You're in the Church of Christ: Authenticity Is Not Allowed

One thing I noticed while growing up in the COC is that the church does not allow people to be themselves, to live an authentic life and express the best of themselves. Instead, everyone must conform to the church's idea of proper behavior, ideas, and emotions or risk being labeled as "wayward" or even sinful. As a result, people in the COC are forced to wear a false front and not express their most authentic selves. You can't express your true feelings or thoughts because they might contradict church doctrine or undermine the authority of the elders and deacons (or "the men of the church" if there are no elders or deacons).

One way that the church suppresses personal authenticity is by strictly enforcing very rigid gender roles. Women with leadership skills are pushed down and relegated to a subordinate role, while men without those skills are forced to play public leadership roles to which they're ill suited. It's just assumed that a man will always be a better leader than a woman, even when the empirical evidence indicates otherwise. Women are expected to marry, have children, and stay at home, even if they would actually be better executives or nurses or airline pilots. Men are expected to marry and support a family, even if they are more nurturing and would be better suited to staying home and caring for the children. In the end, what you want for your life doesn't matter--the COC has already mapped out the trajectory of your life, and you deviate at your peril.

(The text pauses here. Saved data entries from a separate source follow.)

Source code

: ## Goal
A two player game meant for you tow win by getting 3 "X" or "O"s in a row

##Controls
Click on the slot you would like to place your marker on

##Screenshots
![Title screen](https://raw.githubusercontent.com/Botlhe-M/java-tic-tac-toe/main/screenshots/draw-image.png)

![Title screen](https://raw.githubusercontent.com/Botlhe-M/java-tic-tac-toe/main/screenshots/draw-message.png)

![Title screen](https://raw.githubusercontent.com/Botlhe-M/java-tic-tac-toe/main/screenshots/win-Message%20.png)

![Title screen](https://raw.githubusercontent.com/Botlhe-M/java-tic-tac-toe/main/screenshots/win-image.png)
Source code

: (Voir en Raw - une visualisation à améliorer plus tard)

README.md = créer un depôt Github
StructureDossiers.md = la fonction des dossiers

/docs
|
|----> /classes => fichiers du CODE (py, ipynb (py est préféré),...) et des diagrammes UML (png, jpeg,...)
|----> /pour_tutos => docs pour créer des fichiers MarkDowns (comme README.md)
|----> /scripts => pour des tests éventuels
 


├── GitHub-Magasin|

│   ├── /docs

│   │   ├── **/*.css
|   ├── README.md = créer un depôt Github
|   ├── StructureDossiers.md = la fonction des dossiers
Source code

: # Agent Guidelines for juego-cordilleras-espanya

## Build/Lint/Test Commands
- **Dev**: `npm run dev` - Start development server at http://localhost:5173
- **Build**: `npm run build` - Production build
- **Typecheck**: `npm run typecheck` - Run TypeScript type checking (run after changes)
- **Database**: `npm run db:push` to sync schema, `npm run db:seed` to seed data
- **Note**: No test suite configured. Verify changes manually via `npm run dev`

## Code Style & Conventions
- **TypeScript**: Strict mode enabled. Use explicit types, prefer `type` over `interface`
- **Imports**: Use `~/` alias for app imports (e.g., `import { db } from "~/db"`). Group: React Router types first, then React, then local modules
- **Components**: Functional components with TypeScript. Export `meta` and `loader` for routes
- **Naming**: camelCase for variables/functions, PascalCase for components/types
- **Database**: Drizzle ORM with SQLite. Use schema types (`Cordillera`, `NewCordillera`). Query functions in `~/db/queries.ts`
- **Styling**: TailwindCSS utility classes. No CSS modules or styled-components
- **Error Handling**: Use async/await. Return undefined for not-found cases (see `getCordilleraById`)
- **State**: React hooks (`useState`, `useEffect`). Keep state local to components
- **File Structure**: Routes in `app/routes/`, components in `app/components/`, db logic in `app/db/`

On a more personal level, I learned the hard way very early in my life that I could never be honest about what I read or listened to or watched for fear of causing trouble/being judged/making my parents look bad. And it's not as if I was reading anything Satanic or pornographic. But if there was anything in a book that went beyond the Bible or rote repetition of COC doctrines and traditions, it was looked up on with suspicion that it might "turn me away" from the church. They really had no reason to worry about what novels I read, because it was reading the Bible that ultimately turned me away from the COC. Leaving the COC gave me the freedom to forge an authentic life that expresses my true self. It's a work in progress, but at least I can actually do the work without risking constant judgment, criticism, and condemnation.

Comments

Karl Stern said…
I continue to enjoy your blog and every post has been right on the money.
Thanks, Karl! I appreciate your support and feedback.
Josh said…
I am apparently reading this post very late, but I find it very interesting. I have read several of your posts, beginning with the most recent and ending here finally. Not through yet. I was raised in a COC and am currently raising my children in a COC. I want to know the truth and at least believe that I looking for it honestly. I find myself agreeing with many of the points you make, including some of the ones here on this post, and find them insightful.
I am sure that just because we are better suited for something means we should do it, necessary. I was in the army, and I liked it, parts of it. I had two combat tours in a combat unit and enjoyed that part the most. I felt suited for a combat leader and in many ways would like to be doing that again. It truly felt like a natural fit. But I ma out now because I have two children and wife, all of whom I missed very much while away. I don't feel as valuable at work or as meaningful as when i was in the army, but I'd rather be a husband and father than a soldier. Some people just can't have everything, I guess. I am questioning many things of COC 'creed' now, but whether or not it is right we very well may have to give somethings up for service to God. Do I sound like i'm from a COC? yeah, i guess. But the Bible still speaks about service and sacrifice as it does love.
I wanted to ask you about 1 Cor 14:34 and 1 Tim 2:12. Do you believe now that these passages were altered by man, or are taken out of context in the COC?

thanks, and I'll probably ask more questions as I read the rest of your posts. It is scary. I wish we still had miracles and prophets, I lack faith I guess, but not a desire for truth.
Josh said…
there are typos... ahhh. proof reading. well hopefully they're not too bad, and if clarification is needed... I'll do what I can. sorry.